# [WORK TO BE COMPLETED]
Sort through the data and copy the lines holding the word "Then".

# [RECORDS FOR THIS EXERCISE]
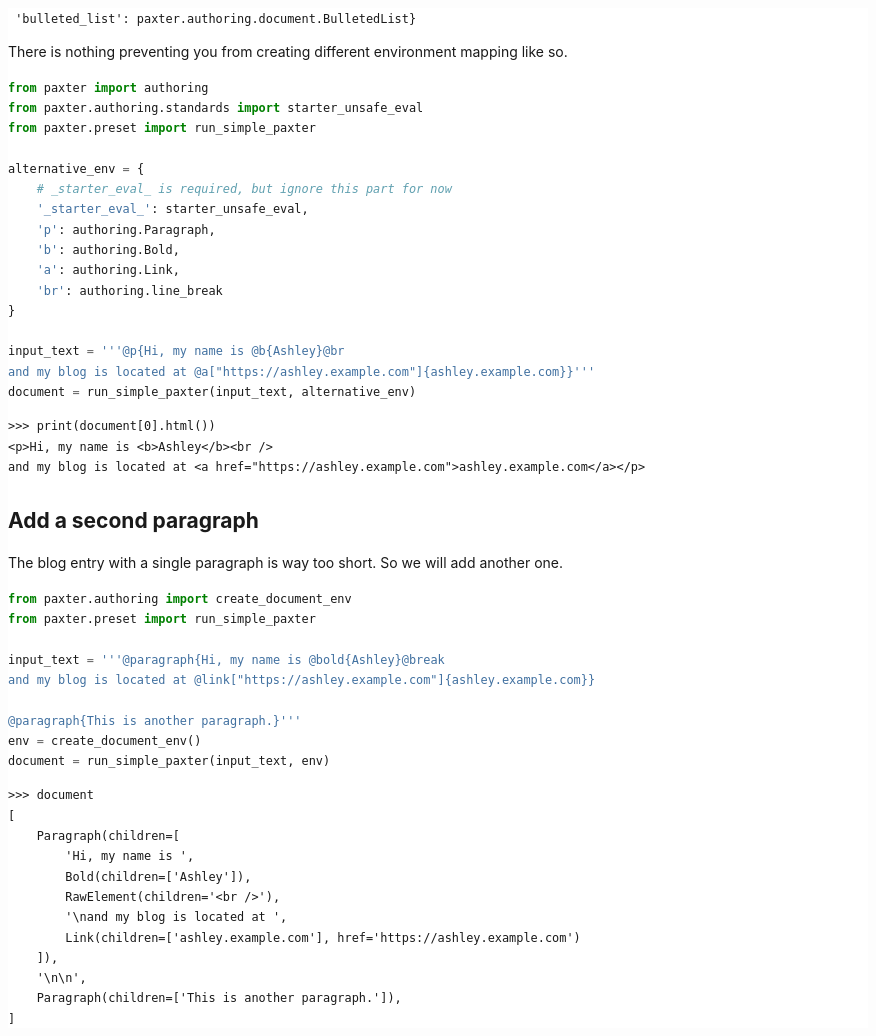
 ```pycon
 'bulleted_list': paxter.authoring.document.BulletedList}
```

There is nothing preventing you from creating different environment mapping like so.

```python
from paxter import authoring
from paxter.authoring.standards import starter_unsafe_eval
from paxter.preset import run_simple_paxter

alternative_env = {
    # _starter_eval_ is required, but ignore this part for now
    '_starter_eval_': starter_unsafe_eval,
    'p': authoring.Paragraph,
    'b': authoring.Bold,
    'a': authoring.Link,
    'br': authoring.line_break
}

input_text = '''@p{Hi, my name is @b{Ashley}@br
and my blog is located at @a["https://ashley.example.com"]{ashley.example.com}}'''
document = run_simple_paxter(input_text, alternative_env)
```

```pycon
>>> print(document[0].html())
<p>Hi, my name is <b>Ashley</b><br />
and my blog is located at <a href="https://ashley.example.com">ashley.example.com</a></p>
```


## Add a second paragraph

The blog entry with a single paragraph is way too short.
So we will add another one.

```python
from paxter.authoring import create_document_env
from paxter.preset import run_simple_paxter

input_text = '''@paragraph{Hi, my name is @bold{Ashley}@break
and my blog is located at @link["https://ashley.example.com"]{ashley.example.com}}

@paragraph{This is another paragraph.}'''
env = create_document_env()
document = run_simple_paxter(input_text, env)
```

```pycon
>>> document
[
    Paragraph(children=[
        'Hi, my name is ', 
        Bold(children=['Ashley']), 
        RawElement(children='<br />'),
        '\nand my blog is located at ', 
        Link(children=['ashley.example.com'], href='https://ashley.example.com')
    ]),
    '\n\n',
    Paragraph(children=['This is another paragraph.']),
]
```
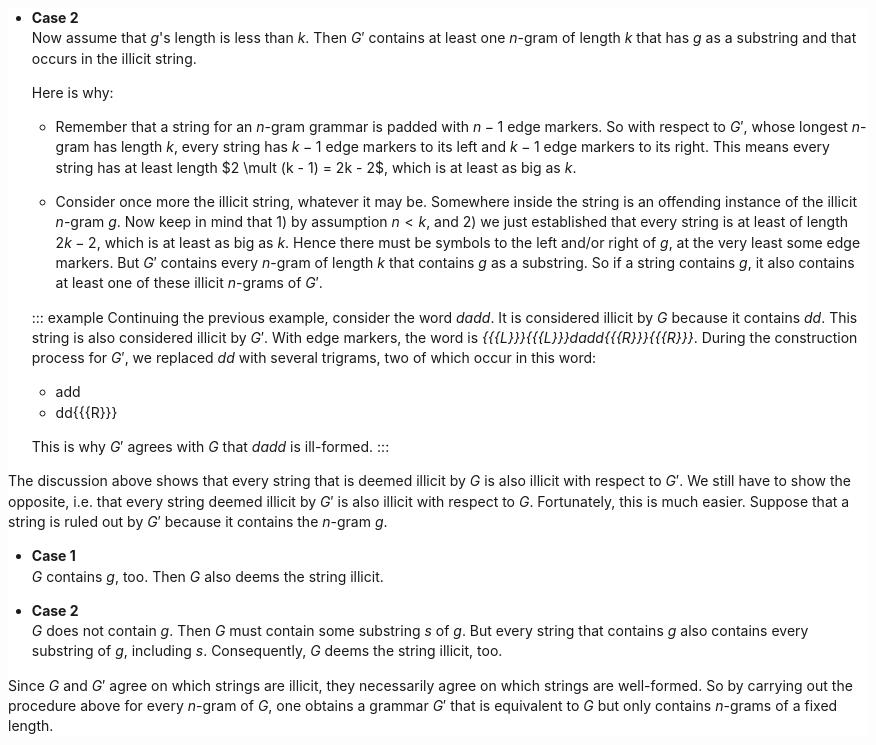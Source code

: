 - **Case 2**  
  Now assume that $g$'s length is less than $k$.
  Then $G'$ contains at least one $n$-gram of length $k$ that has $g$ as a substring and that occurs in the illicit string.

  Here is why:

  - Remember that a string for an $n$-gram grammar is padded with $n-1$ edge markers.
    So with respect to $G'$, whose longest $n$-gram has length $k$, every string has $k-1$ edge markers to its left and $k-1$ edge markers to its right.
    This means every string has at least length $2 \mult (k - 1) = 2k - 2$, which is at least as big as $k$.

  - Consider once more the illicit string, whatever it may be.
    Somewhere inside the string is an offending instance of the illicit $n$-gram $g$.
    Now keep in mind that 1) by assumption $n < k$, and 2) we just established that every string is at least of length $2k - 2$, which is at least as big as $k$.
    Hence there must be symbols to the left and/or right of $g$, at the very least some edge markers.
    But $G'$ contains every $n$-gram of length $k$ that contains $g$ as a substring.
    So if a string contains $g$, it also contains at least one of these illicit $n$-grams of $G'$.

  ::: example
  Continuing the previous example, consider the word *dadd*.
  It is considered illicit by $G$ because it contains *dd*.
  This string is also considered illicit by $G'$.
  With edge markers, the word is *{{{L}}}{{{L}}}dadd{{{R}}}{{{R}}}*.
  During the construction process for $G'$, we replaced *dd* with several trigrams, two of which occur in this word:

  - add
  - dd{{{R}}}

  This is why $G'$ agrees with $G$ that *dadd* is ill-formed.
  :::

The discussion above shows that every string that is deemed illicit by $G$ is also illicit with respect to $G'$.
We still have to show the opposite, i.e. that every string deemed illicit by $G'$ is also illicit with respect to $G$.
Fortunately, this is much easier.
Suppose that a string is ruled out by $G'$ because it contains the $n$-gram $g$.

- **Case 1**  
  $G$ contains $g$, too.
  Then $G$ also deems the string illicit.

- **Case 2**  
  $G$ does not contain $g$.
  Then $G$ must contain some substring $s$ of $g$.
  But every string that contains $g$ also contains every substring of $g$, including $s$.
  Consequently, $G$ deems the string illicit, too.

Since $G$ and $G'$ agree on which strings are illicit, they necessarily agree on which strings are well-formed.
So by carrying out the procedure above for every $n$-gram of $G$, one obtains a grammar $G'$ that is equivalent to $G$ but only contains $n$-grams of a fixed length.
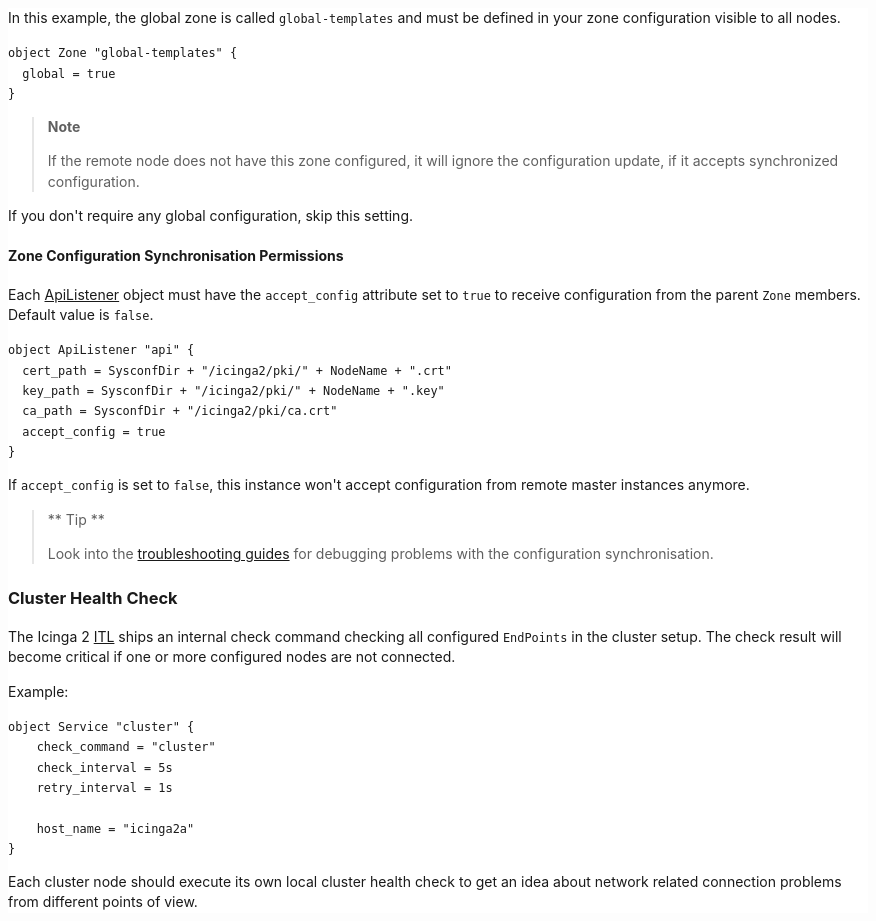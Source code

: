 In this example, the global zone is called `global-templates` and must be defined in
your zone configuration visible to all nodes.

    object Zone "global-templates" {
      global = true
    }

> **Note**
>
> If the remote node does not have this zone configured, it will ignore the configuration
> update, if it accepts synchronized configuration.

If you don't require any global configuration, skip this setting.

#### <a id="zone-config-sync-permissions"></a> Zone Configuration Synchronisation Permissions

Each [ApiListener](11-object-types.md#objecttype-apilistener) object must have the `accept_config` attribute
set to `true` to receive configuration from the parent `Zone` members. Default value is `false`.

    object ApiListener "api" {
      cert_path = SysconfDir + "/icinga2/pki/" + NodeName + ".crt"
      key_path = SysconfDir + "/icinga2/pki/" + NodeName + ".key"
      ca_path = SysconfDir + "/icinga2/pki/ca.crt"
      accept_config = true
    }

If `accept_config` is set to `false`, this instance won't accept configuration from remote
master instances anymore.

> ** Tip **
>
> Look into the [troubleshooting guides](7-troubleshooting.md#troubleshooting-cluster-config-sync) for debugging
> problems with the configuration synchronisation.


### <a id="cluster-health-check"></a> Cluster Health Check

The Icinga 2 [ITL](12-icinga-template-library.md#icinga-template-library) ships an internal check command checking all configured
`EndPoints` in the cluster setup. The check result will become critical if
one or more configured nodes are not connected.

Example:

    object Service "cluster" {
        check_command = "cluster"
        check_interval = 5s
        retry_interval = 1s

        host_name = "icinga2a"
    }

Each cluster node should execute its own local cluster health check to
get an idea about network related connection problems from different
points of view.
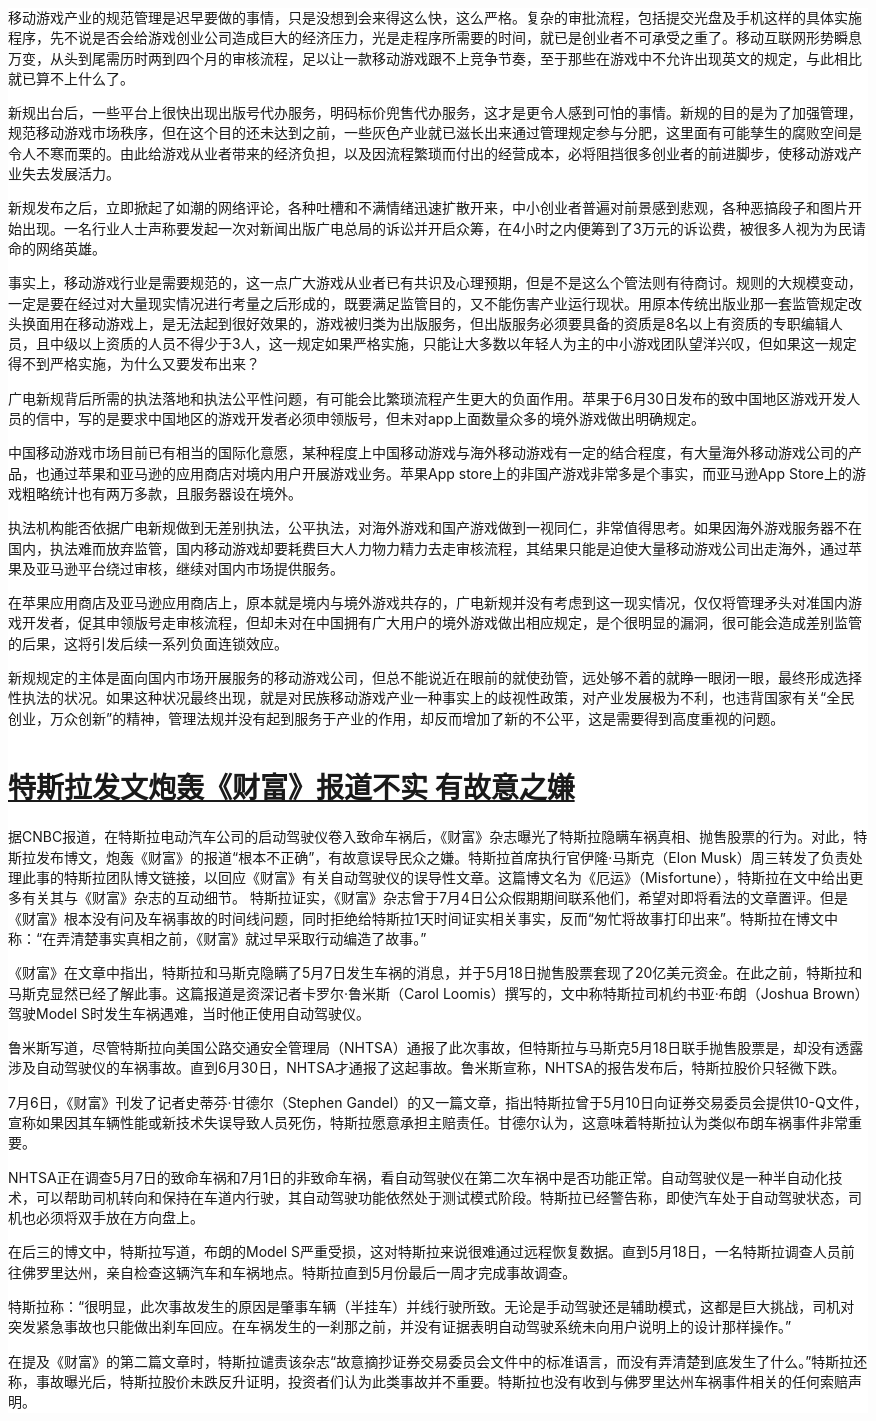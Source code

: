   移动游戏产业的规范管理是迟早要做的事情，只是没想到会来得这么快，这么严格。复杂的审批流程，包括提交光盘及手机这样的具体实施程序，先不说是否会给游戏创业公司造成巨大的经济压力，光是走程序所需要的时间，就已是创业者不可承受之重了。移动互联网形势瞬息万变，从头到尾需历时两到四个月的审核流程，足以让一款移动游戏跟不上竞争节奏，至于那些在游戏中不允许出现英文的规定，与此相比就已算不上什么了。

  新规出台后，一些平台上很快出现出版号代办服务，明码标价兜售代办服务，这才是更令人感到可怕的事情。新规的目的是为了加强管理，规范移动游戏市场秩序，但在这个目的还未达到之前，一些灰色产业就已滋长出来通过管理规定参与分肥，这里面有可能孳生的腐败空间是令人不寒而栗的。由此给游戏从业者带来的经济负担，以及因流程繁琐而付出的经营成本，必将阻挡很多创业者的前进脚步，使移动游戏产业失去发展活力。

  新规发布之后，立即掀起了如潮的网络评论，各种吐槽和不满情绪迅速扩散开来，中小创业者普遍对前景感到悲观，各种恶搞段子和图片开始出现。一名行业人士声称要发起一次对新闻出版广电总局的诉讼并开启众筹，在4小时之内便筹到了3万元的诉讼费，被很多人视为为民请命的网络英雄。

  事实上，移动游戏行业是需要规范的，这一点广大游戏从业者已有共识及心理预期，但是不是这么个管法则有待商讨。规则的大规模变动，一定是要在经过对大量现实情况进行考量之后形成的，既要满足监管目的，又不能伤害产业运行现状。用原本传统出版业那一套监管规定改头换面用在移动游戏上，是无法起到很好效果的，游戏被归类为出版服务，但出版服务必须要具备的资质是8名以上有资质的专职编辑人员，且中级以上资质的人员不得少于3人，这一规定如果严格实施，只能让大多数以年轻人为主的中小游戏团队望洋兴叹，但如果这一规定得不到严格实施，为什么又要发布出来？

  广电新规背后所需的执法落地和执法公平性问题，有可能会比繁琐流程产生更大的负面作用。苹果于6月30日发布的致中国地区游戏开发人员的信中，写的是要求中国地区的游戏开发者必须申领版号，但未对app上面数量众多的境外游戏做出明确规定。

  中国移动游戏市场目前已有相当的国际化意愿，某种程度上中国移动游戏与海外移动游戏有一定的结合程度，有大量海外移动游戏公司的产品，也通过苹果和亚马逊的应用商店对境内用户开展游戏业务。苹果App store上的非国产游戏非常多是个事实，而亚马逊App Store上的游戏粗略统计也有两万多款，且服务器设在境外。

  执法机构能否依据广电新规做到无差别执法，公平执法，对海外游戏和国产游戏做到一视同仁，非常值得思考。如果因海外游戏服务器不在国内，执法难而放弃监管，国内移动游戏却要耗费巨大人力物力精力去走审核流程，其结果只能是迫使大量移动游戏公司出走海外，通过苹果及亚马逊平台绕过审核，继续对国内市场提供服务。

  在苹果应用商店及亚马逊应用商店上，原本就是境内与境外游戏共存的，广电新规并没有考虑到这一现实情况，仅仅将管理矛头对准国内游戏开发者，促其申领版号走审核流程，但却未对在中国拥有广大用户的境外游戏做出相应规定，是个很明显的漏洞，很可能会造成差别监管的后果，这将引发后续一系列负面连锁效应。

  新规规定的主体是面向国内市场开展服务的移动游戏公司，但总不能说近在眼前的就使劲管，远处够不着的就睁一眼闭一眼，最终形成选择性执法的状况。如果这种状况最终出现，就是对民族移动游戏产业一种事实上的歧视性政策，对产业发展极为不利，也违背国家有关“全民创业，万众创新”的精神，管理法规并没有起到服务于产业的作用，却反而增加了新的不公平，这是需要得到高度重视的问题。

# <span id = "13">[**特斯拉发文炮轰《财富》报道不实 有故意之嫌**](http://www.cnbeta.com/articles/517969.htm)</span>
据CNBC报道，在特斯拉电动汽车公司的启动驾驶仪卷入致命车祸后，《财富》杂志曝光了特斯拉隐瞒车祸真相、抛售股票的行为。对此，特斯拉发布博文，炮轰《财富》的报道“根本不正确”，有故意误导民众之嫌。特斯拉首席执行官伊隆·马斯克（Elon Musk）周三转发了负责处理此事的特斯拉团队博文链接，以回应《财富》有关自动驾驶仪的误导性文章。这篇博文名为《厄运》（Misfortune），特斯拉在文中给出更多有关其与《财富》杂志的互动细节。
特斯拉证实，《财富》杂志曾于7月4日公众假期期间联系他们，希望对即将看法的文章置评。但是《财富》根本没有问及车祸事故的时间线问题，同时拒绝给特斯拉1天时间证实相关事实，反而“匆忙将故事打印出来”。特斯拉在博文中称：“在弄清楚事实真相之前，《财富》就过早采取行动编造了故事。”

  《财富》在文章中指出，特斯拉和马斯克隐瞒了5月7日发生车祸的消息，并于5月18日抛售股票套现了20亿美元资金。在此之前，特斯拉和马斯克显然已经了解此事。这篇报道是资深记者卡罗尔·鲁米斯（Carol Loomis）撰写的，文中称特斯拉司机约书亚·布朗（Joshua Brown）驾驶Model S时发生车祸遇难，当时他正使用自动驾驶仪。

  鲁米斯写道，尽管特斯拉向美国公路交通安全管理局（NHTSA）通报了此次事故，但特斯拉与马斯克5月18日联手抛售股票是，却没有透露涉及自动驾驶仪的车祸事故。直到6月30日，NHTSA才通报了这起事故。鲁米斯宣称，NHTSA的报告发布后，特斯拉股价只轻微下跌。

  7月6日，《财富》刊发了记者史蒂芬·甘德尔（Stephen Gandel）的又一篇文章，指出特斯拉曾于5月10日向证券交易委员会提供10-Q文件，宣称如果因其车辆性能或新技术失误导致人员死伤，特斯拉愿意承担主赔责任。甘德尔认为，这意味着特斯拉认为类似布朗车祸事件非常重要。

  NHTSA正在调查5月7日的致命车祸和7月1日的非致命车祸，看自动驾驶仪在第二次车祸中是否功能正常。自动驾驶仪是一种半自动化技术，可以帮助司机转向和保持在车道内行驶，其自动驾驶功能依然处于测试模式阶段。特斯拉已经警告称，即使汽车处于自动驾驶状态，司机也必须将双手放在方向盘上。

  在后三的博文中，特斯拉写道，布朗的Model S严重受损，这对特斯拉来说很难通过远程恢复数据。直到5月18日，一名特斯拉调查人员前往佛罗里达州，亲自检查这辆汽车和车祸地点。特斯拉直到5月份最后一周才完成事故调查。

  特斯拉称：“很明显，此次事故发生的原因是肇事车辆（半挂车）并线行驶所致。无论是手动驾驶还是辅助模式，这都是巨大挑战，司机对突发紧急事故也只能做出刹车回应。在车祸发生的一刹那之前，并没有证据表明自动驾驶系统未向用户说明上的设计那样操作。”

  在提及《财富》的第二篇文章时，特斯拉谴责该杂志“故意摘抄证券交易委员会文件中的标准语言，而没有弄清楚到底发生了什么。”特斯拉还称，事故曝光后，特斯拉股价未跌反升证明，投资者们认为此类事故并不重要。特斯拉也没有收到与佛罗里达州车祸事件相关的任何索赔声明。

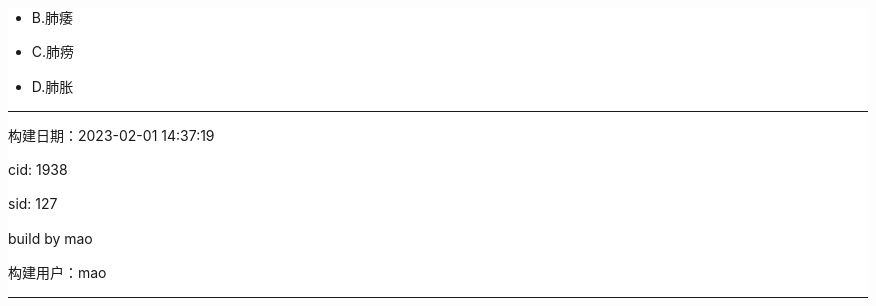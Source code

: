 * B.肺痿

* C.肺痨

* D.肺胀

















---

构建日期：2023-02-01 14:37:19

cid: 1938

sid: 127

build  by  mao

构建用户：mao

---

# [TASK OUTPUT]
  Then $G'$ contains at least one $n$-gram of length $k$ that has $g$ as a substring and that occurs in the illicit string.
  Then $G$ also deems the string illicit.
  Then $G$ must contain some substring $s$ of $g$.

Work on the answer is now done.